- _WHAT TO WORK ON_
Each line below that holds the word "link" counts once. Say how many such lines there are, and no more.

##############################

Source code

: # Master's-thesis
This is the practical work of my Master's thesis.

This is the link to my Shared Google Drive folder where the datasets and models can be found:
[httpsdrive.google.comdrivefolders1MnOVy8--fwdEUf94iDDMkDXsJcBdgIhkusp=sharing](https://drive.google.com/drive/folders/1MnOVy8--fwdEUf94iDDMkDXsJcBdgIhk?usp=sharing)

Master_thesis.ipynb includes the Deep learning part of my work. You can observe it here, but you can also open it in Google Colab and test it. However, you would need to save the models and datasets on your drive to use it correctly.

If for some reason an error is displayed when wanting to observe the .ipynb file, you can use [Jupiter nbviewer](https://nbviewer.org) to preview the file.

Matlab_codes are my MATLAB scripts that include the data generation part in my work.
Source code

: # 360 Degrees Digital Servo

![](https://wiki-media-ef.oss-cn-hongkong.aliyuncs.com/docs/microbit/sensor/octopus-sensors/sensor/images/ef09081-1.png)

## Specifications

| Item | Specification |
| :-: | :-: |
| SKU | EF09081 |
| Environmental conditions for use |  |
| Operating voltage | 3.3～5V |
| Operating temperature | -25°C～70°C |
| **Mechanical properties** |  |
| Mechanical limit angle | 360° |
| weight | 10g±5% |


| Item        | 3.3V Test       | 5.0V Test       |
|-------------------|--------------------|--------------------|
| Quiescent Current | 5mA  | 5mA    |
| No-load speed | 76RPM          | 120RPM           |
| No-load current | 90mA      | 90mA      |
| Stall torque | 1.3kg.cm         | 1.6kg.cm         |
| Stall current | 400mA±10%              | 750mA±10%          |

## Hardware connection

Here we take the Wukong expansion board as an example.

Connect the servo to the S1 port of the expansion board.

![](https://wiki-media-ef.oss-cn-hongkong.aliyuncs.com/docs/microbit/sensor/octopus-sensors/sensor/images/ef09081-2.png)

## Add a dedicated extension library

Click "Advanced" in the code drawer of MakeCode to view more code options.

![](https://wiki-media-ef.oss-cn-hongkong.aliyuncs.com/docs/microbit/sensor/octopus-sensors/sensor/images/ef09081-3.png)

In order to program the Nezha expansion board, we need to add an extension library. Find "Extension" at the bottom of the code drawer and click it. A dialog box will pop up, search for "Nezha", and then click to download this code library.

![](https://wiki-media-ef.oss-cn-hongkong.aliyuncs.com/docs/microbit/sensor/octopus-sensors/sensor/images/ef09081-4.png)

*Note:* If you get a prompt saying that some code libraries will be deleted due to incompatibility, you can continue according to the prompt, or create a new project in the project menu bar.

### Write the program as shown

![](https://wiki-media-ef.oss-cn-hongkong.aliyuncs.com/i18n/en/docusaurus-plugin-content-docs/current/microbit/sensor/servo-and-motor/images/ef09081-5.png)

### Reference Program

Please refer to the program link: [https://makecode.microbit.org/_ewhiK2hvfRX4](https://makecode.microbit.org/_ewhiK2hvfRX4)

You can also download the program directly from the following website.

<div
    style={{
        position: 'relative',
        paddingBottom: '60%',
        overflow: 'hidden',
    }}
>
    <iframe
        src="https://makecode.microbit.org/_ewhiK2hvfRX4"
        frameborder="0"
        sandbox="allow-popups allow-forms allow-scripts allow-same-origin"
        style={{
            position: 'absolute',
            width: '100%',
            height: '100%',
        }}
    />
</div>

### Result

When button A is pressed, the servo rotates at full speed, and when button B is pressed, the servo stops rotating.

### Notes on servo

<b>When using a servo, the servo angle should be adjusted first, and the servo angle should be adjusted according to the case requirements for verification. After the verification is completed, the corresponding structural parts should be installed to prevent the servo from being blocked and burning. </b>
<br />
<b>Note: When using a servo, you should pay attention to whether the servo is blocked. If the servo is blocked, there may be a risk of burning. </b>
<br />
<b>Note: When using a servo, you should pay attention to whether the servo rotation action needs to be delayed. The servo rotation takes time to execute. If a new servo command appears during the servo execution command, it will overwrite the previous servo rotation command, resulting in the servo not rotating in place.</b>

##############################

- _YOUR SOLUTION_
2